Is The West Tired Of Ukraine?

Over two years since the EuroMaidan revolution and the annexation of Crimea, it appears that the West is losing interest in Ukraine.
What You Need To Know:
✓ “A number of Western countries have put a great deal of effort into supporting the reform process here. What they worry about is that Ukrainians have become dependent on this level of effort;”
✓ Lough believes that the West should continue pressuring Ukraine but should have realistic expectations;
✓ “The forces driving reform, at the moment in Ukraine, are marginally stronger than those obstructing them;”
✓ Many positive reforms in Ukraine, such as macroeconomic stabilization and police reform have been minimized because of the country’s failure to implement tough reforms.

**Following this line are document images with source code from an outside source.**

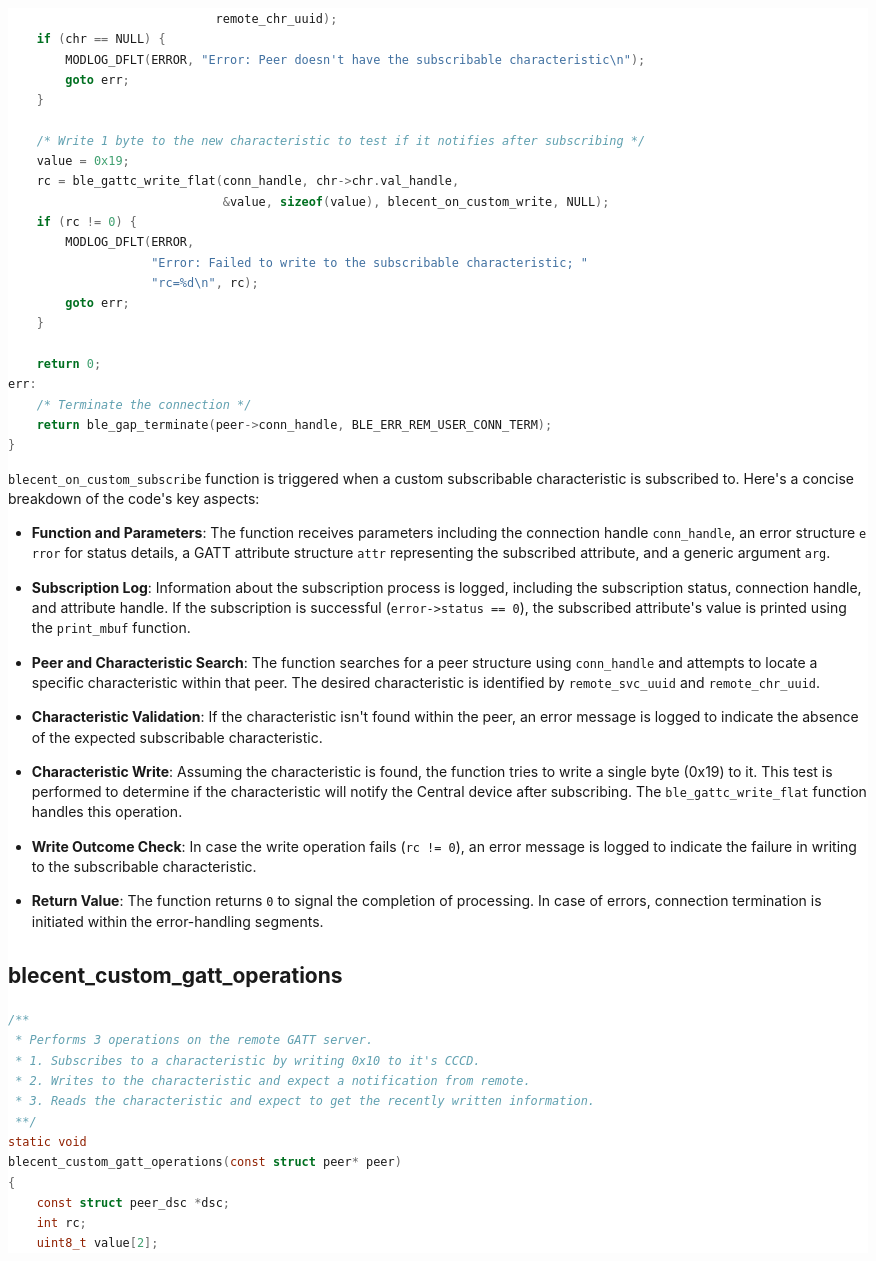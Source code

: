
 ```c
                             remote_chr_uuid);
    if (chr == NULL) {
        MODLOG_DFLT(ERROR, "Error: Peer doesn't have the subscribable characteristic\n");
        goto err;
    }

    /* Write 1 byte to the new characteristic to test if it notifies after subscribing */
    value = 0x19;
    rc = ble_gattc_write_flat(conn_handle, chr->chr.val_handle,
                              &value, sizeof(value), blecent_on_custom_write, NULL);
    if (rc != 0) {
        MODLOG_DFLT(ERROR,
                    "Error: Failed to write to the subscribable characteristic; "
                    "rc=%d\n", rc);
        goto err;
    }

    return 0;
err:
    /* Terminate the connection */
    return ble_gap_terminate(peer->conn_handle, BLE_ERR_REM_USER_CONN_TERM);
}
```

`blecent_on_custom_subscribe` function is triggered when a custom subscribable characteristic is subscribed to. Here's a concise breakdown of the code's key aspects:

* **Function and Parameters**: The function receives parameters including the connection handle `conn_handle`, an error structure `error` for status details, a GATT attribute structure `attr` representing the subscribed attribute, and a generic argument `arg`.

* **Subscription Log**: Information about the subscription process is logged, including the subscription status, connection handle, and attribute handle. If the subscription is successful (`error->status == 0`), the subscribed attribute's value is printed using the `print_mbuf` function.

* **Peer and Characteristic Search**: The function searches for a peer structure using `conn_handle` and attempts to locate a specific characteristic within that peer. The desired characteristic is identified by `remote_svc_uuid` and `remote_chr_uuid`.

* **Characteristic Validation**: If the characteristic isn't found within the peer, an error message is logged to indicate the absence of the expected subscribable characteristic.

* **Characteristic Write**: Assuming the characteristic is found, the function tries to write a single byte (0x19) to it. This test is performed to determine if the characteristic will notify the Central device after subscribing. The `ble_gattc_write_flat` function handles this operation.

* **Write Outcome Check**: In case the write operation fails (`rc != 0`), an error message is logged to indicate the failure in writing to the subscribable characteristic.

* **Return Value**: The function returns `0` to signal the completion of processing. In case of errors, connection termination is initiated within the error-handling segments.


## blecent_custom_gatt_operations
```c
/**
 * Performs 3 operations on the remote GATT server.
 * 1. Subscribes to a characteristic by writing 0x10 to it's CCCD.
 * 2. Writes to the characteristic and expect a notification from remote.
 * 3. Reads the characteristic and expect to get the recently written information.
 **/
static void
blecent_custom_gatt_operations(const struct peer* peer)
{
    const struct peer_dsc *dsc;
    int rc;
    uint8_t value[2];
```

Over two years since the EuroMaidan revolution and the annexation of Crimea, it appears that the West is losing interest in Ukraine. “A number of Western countries have put a great deal of effort into supporting the reform process here. What they worry about is that Ukrainians have become dependent on this level of effort,” explains John Lough, a Eurasia fellow at Gabara Strategies. However, despite ‘Ukraine fatigue’, Lough assures that the West will and should continue to support Ukraine’s reform efforts.

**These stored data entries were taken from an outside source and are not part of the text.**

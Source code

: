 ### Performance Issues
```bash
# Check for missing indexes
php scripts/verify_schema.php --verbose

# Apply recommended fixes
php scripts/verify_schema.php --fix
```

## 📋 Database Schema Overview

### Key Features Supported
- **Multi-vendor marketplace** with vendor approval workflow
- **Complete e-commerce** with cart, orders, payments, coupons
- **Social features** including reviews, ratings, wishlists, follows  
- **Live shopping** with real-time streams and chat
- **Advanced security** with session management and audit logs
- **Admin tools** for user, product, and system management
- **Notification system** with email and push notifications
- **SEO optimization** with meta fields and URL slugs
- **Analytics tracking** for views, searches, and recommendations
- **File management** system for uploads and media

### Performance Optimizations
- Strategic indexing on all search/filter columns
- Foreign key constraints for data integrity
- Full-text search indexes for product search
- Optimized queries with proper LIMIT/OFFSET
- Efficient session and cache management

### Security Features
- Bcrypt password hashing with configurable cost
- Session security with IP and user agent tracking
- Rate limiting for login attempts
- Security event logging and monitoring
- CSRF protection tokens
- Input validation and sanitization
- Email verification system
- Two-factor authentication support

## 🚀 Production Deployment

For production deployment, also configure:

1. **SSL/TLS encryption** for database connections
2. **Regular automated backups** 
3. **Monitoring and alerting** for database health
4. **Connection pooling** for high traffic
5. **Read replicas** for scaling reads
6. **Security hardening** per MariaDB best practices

“Western countries have no desire to see any sort of disorder in Ukraine that could spillover into Europe,” he says about the country struggling to implement crucial reforms. Lough believes that the West should continue pressuring Ukraine but should have realistic expectations: “We cannot expect to see immediate dramatic results, but if we get it right in terms of our policy support and if Ukrainians can acquire the self-belief, the change here is really possible. Positive change.”

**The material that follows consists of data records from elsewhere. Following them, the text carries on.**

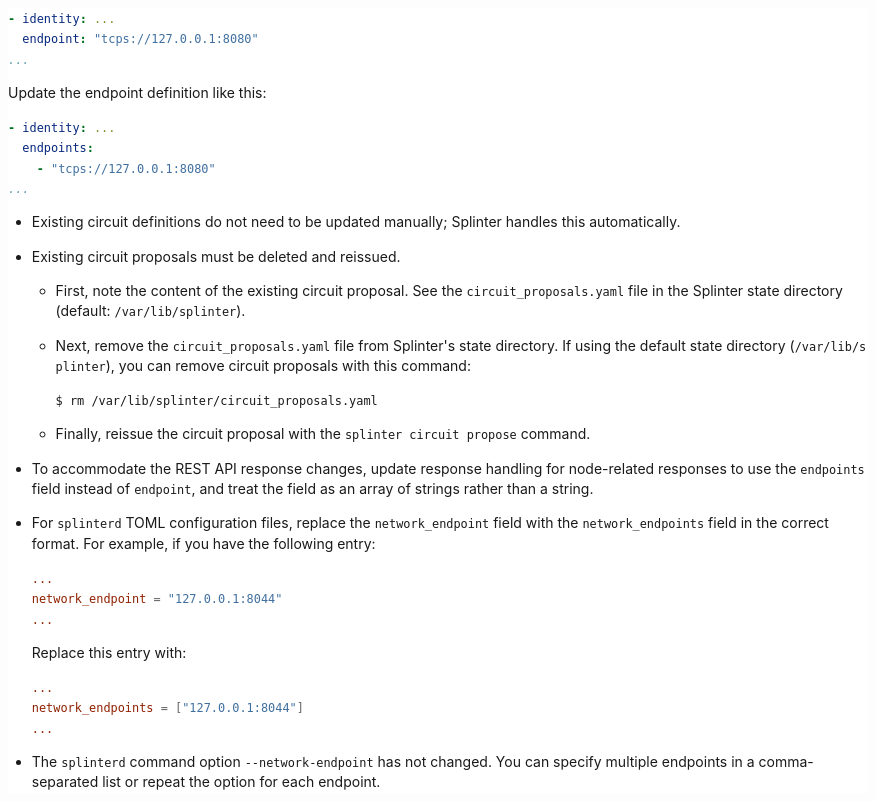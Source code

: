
  ``` yaml
  - identity: ...
    endpoint: "tcps://127.0.0.1:8080"
  ...
  ```

  Update the endpoint definition like this:

  ``` yaml
  - identity: ...
    endpoints:
      - "tcps://127.0.0.1:8080"
  ...
  ```

* Existing circuit definitions do not need to be updated manually; Splinter
  handles this automatically.

* Existing circuit proposals must be deleted and reissued.

    - First, note the content of the existing circuit proposal. See the
      `circuit_proposals.yaml` file in the Splinter state directory (default:
      `/var/lib/splinter`).

    - Next, remove the `circuit_proposals.yaml` file from Splinter's state
      directory. If using the default state directory (`/var/lib/splinter`),
      you can remove circuit proposals with this command:

      ``` console
      $ rm /var/lib/splinter/circuit_proposals.yaml
      ```

    - Finally, reissue the circuit proposal with the `splinter circuit propose`
      command.

* To accommodate the REST API response changes, update response handling for
  node-related responses to use the `endpoints` field instead of `endpoint`, and
  treat the field as an array of strings rather than a string.

* For `splinterd` TOML configuration files, replace the `network_endpoint` field
  with the `network_endpoints` field in the correct format. For example, if you
  have the following entry:

  ``` toml
  ...
  network_endpoint = "127.0.0.1:8044"
  ...
  ```

  Replace this entry with:

  ``` toml
  ...
  network_endpoints = ["127.0.0.1:8044"]
  ...
  ```

* The `splinterd` command option `--network-endpoint` has not changed. You can
specify multiple endpoints in a comma-separated list or repeat the option for
each endpoint.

When referring to a recent report on Ukrainian Reforms published by Chatham House, Lough states that “the forces driving reform, at the moment in Ukraine, are marginally stronger than those obstructing them.” Many positive reforms in Ukraine, such as macroeconomic stabilization and police reform have been minimized because of the country’s failure to implement tough reforms: “It’s not as though nothing has been happening… because so little has happened on the very difficult issues, for example judicial reform and anti-corruption, therefore ‘nothing is happening’.”
He hopes the report will inform discussion at the policy-level during the inevitable assessment of western policy towards Ukraine, after two years of intense efforts by the West to support the country’s reform process.
Hromadske’s Volodymyr Yermolenko spoke to John Lough, an associate fellow at Gabara Strategies on April 14th, 2016 in Kyiv.